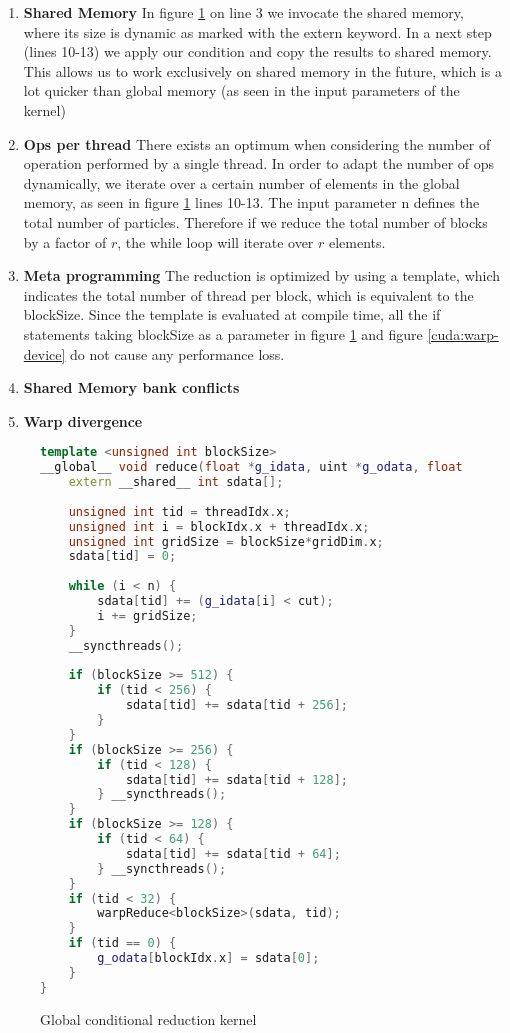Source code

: \documentclass[]{article}
\begin{document}
\begin{enumerate}
	\item \textbf{Shared Memory} 
	In figure \ref{cuda:reduction} on line 3 we invocate the shared memory, where its size is dynamic as marked with the extern keyword. In a next step (lines 10-13) we apply our condition and copy the results to shared memory. This allows us to work exclusively on shared memory in the future, which is a lot quicker than global memory (as seen in the input parameters of the kernel)
	\item \textbf{Ops per thread} There exists an optimum when considering the number of operation performed by a single thread. In order to adapt the number of ops dynamically, we iterate over a certain number of elements in the global memory, as seen in figure \ref{cuda:reduction} lines 10-13. The input parameter n defines the total number of particles. Therefore if we reduce the total number of blocks by a factor of $r$, the while loop will iterate over $r$ elements. 
	\item \textbf{Meta programming} The reduction is optimized by using a template, which indicates the total number of thread per block, which is equivalent to the blockSize. Since the template is evaluated at compile time, all the if statements taking blockSize as a parameter in figure \ref{cuda:reduction} and figure \ref{cuda:warp-device} do not cause any performance loss. 
	\item \textbf{Shared Memory bank conflicts} 
	\item \textbf{Warp divergence}   
\end{enumerate}


\begin{figure}[H]
	
	\begin{lstlisting}[language=c++]
template <unsigned int blockSize>
__global__ void reduce(float *g_idata, uint *g_odata, float cut, int n) {
	extern __shared__ int sdata[];
	
	unsigned int tid = threadIdx.x;
	unsigned int i = blockIdx.x + threadIdx.x;
	unsigned int gridSize = blockSize*gridDim.x;
	sdata[tid] = 0;
	
	while (i < n) {
		sdata[tid] += (g_idata[i] < cut);
		i += gridSize;
	}
	__syncthreads();
	
   	if (blockSize >= 512) {
		if (tid < 256) {
			sdata[tid] += sdata[tid + 256];
		}
	}
	if (blockSize >= 256) {
		if (tid < 128) {
			sdata[tid] += sdata[tid + 128];
		} __syncthreads();
	}
	if (blockSize >= 128) {
		if (tid < 64) {
			sdata[tid] += sdata[tid + 64];
		} __syncthreads();
	}
	if (tid < 32) {
		warpReduce<blockSize>(sdata, tid);
	}
	if (tid == 0) {
		g_odata[blockIdx.x] = sdata[0];
	}
}
	\end{lstlisting}
	\caption{Global conditional reduction kernel}
	\label{cuda:reduction}
\end{figure}
\end{document}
----
Take the entries shown above and quote them verbatim, passing over the pictures.

__EXPECTED ANSWER__
Source code

: \documentclass[]{article}
\begin{document}
\begin{enumerate}
	\item \textbf{Shared Memory} 
	In figure \ref{cuda:reduction} on line 3 we invocate the shared memory, where its size is dynamic as marked with the extern keyword. In a next step (lines 10-13) we apply our condition and copy the results to shared memory. This allows us to work exclusively on shared memory in the future, which is a lot quicker than global memory (as seen in the input parameters of the kernel)
	\item \textbf{Ops per thread} There exists an optimum when considering the number of operation performed by a single thread. In order to adapt the number of ops dynamically, we iterate over a certain number of elements in the global memory, as seen in figure \ref{cuda:reduction} lines 10-13. The input parameter n defines the total number of particles. Therefore if we reduce the total number of blocks by a factor of $r$, the while loop will iterate over $r$ elements. 
	\item \textbf{Meta programming} The reduction is optimized by using a template, which indicates the total number of thread per block, which is equivalent to the blockSize. Since the template is evaluated at compile time, all the if statements taking blockSize as a parameter in figure \ref{cuda:reduction} and figure \ref{cuda:warp-device} do not cause any performance loss. 
	\item \textbf{Shared Memory bank conflicts} 
	\item \textbf{Warp divergence}   
\end{enumerate}


\begin{figure}[H]
	
	\begin{lstlisting}[language=c++]
template <unsigned int blockSize>
__global__ void reduce(float *g_idata, uint *g_odata, float cut, int n) {
	extern __shared__ int sdata[];
	
	unsigned int tid = threadIdx.x;
	unsigned int i = blockIdx.x + threadIdx.x;
	unsigned int gridSize = blockSize*gridDim.x;
	sdata[tid] = 0;
	
	while (i < n) {
		sdata[tid] += (g_idata[i] < cut);
		i += gridSize;
	}
	__syncthreads();
	
   	if (blockSize >= 512) {
		if (tid < 256) {
			sdata[tid] += sdata[tid + 256];
		}
	}
	if (blockSize >= 256) {
		if (tid < 128) {
			sdata[tid] += sdata[tid + 128];
		} __syncthreads();
	}
	if (blockSize >= 128) {
		if (tid < 64) {
			sdata[tid] += sdata[tid + 64];
		} __syncthreads();
	}
	if (tid < 32) {
		warpReduce<blockSize>(sdata, tid);
	}
	if (tid == 0) {
		g_odata[blockIdx.x] = sdata[0];
	}
}
	\end{lstlisting}
	\caption{Global conditional reduction kernel}
	\label{cuda:reduction}
\end{figure}
\end{document}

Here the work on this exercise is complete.